Michael Griffin’s THE LURE of DEVOURING LIGHT is the short story collection of an exceptional writer, whose evocative, lyrical tales are impossible to forget. Griffin’s work has been described as “quiet horror”, a subgenre of Weird Fiction. Considering that Griffin’s prose is both bold and often graphic, the description may be somewhat misleading.
Nature – seductive, tantalizing, and ultimately unknowable – is frequently the setting of these stories. In “Far From Streets”, city dwellers Dane and Carolyn seek renewal by spending weekends at a cabin Dane built by hand. Sinister omens abound – from the bird that beats itself to death trying to escape the newly finished cabin to the starving young man who seems to be keeping watch on them. In the middle of this daunting landscape, Dane and Carolyn become lost in more ways than one. As Griffin writes of the beleagered Dane, “Nothing had prepared him for the possibility of meanings deeper than office toil, with short breaks for television.”
In “Dreaming Awake In the Tree of the World”, the enigmatic Nomia appears to be a tree-dwelling nature sprite, a kinswoman perhaps to Rima in GREEN MANSIONS. She has rescued the ill-fated Tomas and nursed him back to health high in the treetops. But in Griffin’s work, reality is rarely what it seems. Is Tomas safe in the heart of lush, wild nature or is he facing something altogether different and more deadly?

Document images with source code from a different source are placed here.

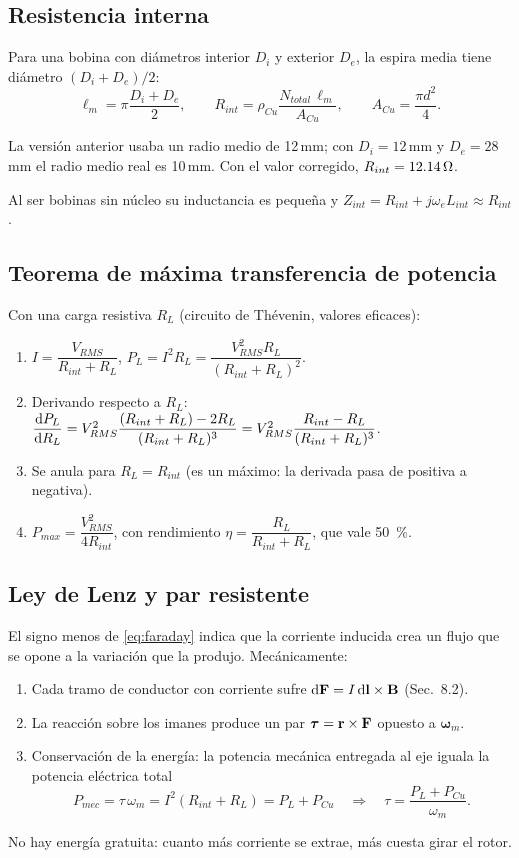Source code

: \documentclass[11pt]{article}
\begin{document}
\subsection{Resistencia interna}
Para una bobina con diámetros interior $D_i$ y exterior $D_e$, la espira media tiene diámetro $(D_i+D_e)/2$:
\begin{equation}
  \ell_m=\pi\frac{D_i+D_e}{2},\qquad R_{int}=\rho_{Cu}\frac{N_{total}\,\ell_m}{A_{Cu}},\qquad A_{Cu}=\frac{\pi d^2}{4}.
\end{equation}
\begin{nota}[Corrección]
La versión anterior usaba un radio medio de 12\,mm; con $D_i=12$\,mm y $D_e=28$\,mm el radio medio real es
10\,mm. Con el valor corregido, $R_{int}=\ValResistenciaInterna\,\Omega$.
\end{nota}
Al ser bobinas sin núcleo su inductancia es pequeña y $Z_{int}=R_{int}+j\omega_eL_{int}\approx R_{int}$.

\subsection{Teorema de máxima transferencia de potencia}
Con una carga resistiva $R_L$ (circuito de Thévenin, valores eficaces):
\begin{enumerate}
  \item $I=\dfrac{V_{RMS}}{R_{int}+R_L}$, \quad $P_L=I^2R_L=\dfrac{V_{RMS}^2R_L}{(R_{int}+R_L)^2}$.
  \item Derivando respecto a $R_L$:
        $\dfrac{\dif P_L}{\dif R_L}=V_{RMS}^2\dfrac{(R_{int}+R_L)-2R_L}{(R_{int}+R_L)^3}=V_{RMS}^2\dfrac{R_{int}-R_L}{(R_{int}+R_L)^3}$.
  \item Se anula para $R_L=R_{int}$ (es un máximo: la derivada pasa de positiva a negativa).
  \item $P_{max}=\dfrac{V_{RMS}^2}{4R_{int}}$, con rendimiento $\eta=\dfrac{R_L}{R_{int}+R_L}$, que vale \SI{50}{\percent}.
\end{enumerate}

\subsection{Ley de Lenz y par resistente}
El signo menos de \eqref{eq:faraday} indica que la corriente inducida crea un flujo que se opone a la variación
que la produjo. Mecánicamente:
\begin{enumerate}
  \item Cada tramo de conductor con corriente sufre $\dif\vect{F}=I\,\dif\vect{l}\times\vect{B}$ (Sec.~8.2).
  \item La reacción sobre los imanes produce un par $\bm\tau=\vect{r}\times\vect{F}$ opuesto a $\bm\omega_m$.
  \item Conservación de la energía: la potencia mecánica entregada al eje iguala la potencia eléctrica total
        \begin{equation}
          P_{mec}=\tau\,\omega_m=I^2(R_{int}+R_L)=P_L+P_{Cu}\quad\Rightarrow\quad\tau=\frac{P_L+P_{Cu}}{\omega_m}.
        \end{equation}
\end{enumerate}
No hay energía gratuita: cuanto más corriente se extrae, más cuesta girar el rotor.
\end{document}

In “The Accident of Survival”, a terrifying near-miss on the highway leaves two people badly shaken. As they continue to their destination, however, it becomes increasingly unclear who’s survived and who perhaps hasn’t, and how people “shaken loose from life” can struggle to reclaim reality.
Griffin’s prose sings, but his formidable power resides in his ability to make us doubt our own senses, his ability to explore the deeply unstable and shapeshifting nature of what we blithely consider ‘reality’.